Becoming a Sales Engineer: Part 2
My first year as a sales engineer was interesting. During the the interviews, they told me the territory was developed, with regular clients and customers, and the products were at a competitive price point. None of that was really true. Half way through the year I realized that our commodity products were subpar and overpriced and the specialty products were a good value but had a couple of fierce competitors driving the price below anything we’d be able to make any money on (commissions paid on percentage of profit margin). Not to mention, the company had not given me any training in actual sales skills. I was on my own. I was reading books on sales and learning the ropes. Cristine had moved down and was struggling to find a job and I was figuring out how to balance remote work, creating my own sales activities, and adjusting to life in Houston with Cristine.

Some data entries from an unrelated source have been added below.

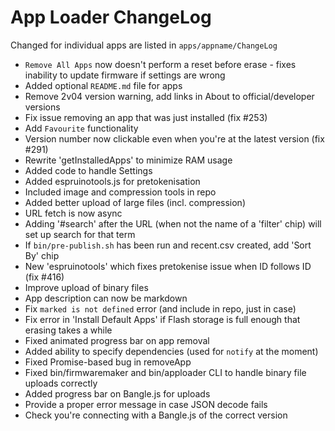 App Loader ChangeLog
====================

Changed for individual apps are listed in `apps/appname/ChangeLog`

* `Remove All Apps` now doesn't perform a reset before erase - fixes inability to update firmware if settings are wrong
* Added optional `README.md` file for apps
* Remove 2v04 version warning, add links in About to official/developer versions
* Fix issue removing an app that was just installed (fix #253)
* Add `Favourite` functionality
* Version number now clickable even when you're at the latest version (fix #291)
* Rewrite 'getInstalledApps' to minimize RAM usage
* Added code to handle Settings
* Added espruinotools.js for pretokenisation
* Included image and compression tools in repo
* Added better upload of large files (incl. compression)
* URL fetch is now async
* Adding '#search' after the URL (when not the name of a 'filter' chip) will set up search for that term
* If `bin/pre-publish.sh` has been run and recent.csv created, add 'Sort By' chip
* New 'espruinotools' which fixes pretokenise issue when ID follows ID (fix #416)
* Improve upload of binary files
* App description can now be markdown
* Fix `marked is not defined` error (and include in repo, just in case)
* Fix error in 'Install Default Apps' if Flash storage is full enough that erasing takes a while
* Fixed animated progress bar on app removal
* Added ability to specify dependencies (used for `notify` at the moment)
* Fixed Promise-based bug in removeApp
* Fixed bin/firmwaremaker and bin/apploader CLI to handle binary file uploads correctly
* Added progress bar on Bangle.js for uploads
* Provide a proper error message in case JSON decode fails
* Check you're connecting with a Bangle.js of the correct version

But I managed to get some sales under my belt and some commissions that came with them. By the end of the first year, I realized I would make 25% more than my last job being that this job was salary plus commission, so I was feeling good. There were a couple of big fish that we lost because the competitors were way low price-wise but there was nothing I could do about that. In this industry, the sales cycles were very long 1–3 years from the time I reach out to a client to the time a product delivers. So, you can’t expect much increase in the first year because you’re reacting not proacting, but I knew I was making progress and that the following years would be much better. I knew this and my manager knew this.
So, I’m driving to the Baton Rouge HQ from Houston (a 4.5 hr. Drive) and I get a call from my manger. He calls to warn me that Cary (the CEO) is not happy with the numbers and that I should expect a pretty bad reaction from him. When I walk into the conference room, all the leadership is sitting around the conference table including Cary. The lights are dim as to allow for clarity for the projector. I sit down and He/they proceed to run through the numbers and simultaneously assault my skill, my competence, my character and more. At this point Cary is outright screaming and cursing, I try to defend myself, but he responds by getting even louder. My manager, Phil was powerless because the reason he knew this was going to happen was because he was getting the same thing for a whole day ahead of me.

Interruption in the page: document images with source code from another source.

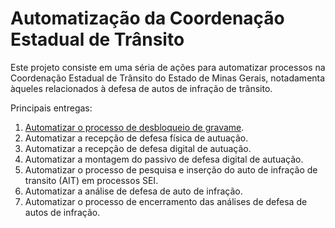 # Automatização da Coordenação Estadual de Trânsito 

Este projeto consiste em uma séria de ações para automatizar processos na Coordenação Estadual de Trânsito do Estado de Minas Gerais, notadamenta àqueles relacionados à defesa de autos de infração de trânsito. 

Principais entregas:

 1. [Automatizar o processo de desbloqueio de gravame](gravame.md).
 2. Automatizar a recepção de defesa física de autuação.
 3. Automatizar a recepção de defesa digital de autuação.
 4. Automatizar a montagem do passivo de defesa digital de autuação. 
 5. Automatizar o processo de pesquisa e inserção do auto de infração de transito (AIT) em processos SEI.
 6. Automatizar a análise de defesa de auto de infração.
 7. Automatizar o processo de encerramento das análises de defesa de autos de infração.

I realize that this isn’t a rational person and that logic would not resonate as a defense. This was an egomaniac throwing a tantrum so I really had two choices: match his volume smash my company laptop and storm out of the building or shut my mouth, nod and wait til he was done. I chose the latter against every natural instinct within me. At the end, the COO half way apologized and said, “Look, we’re not trying to beat you up, this is just what the numbers are showing.”

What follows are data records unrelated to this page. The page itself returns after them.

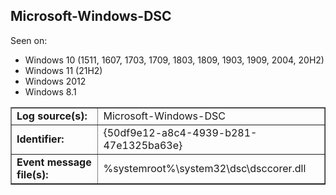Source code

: ## Microsoft-Windows-DSC

Seen on:
* Windows 10 (1511, 1607, 1703, 1709, 1803, 1809, 1903, 1909, 2004, 20H2)
* Windows 11 (21H2)
* Windows 2012
* Windows 8.1

<table border="1" class="docutils">
  <tbody>
    <tr>
      <td><b>Log source(s):</b></td>
      <td>Microsoft-Windows-DSC</td>
    </tr>
    <tr>
      <td><b>Identifier:</b></td>
      <td>{50df9e12-a8c4-4939-b281-47e1325ba63e}</td>
    </tr>
    <tr>
      <td><b>Event message file(s):</b></td>
      <td>%systemroot%\system32\dsc\dsccorer.dll</td>
    </tr>
  </tbody>
</table>

&nbsp;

I responded, “ Trust me, I’ve been beat up way worse than this. And I always get back up”, smiled and walked out of the room. On my drive home, Phil called and apologized, sympathized with me, and assured me that Cary was out of line but there was nothing he could do. “Look Phil, that was bullshit and we both know it. That being said, I’m a confident person and I know what I can do. Sure that kind of treatment can piss me off but it’s not going to change how I see myself. I don’t think he’s going to fire me, otherwise he would have done it right there and then. So he’s stuck with me and I’ll show him. I know this next year and the year after are going to be much better.”
I spent the next two years kicking ass and taking names. I increased sales by 20% year over year each year. My income increased along with it. I figured out my market and the key clients and I was the leader in the sector for my specialty product (a shoreline protection system). Along the way, Phil quit and my Austin and Louisiana counterparts were fired. I proved to myself that I can be good at this but since that day Cary lost it, I knew I wasn’t going to stay for much longer.
I had a bit of a cognitive struggle because I knew that I was making Cary richer on my path to proving him wrong. But it wasn’t really about him, It was about proving something to myself, so I focused on what I would gain from this experience and it wasn’t just the pay. I was running my territory as my own business, I learned sales skills, time management, client/customer management, problem solving, and I learned that I could do it with minimal support from the company leadership and against their expectations. That being said, the third year would be my last.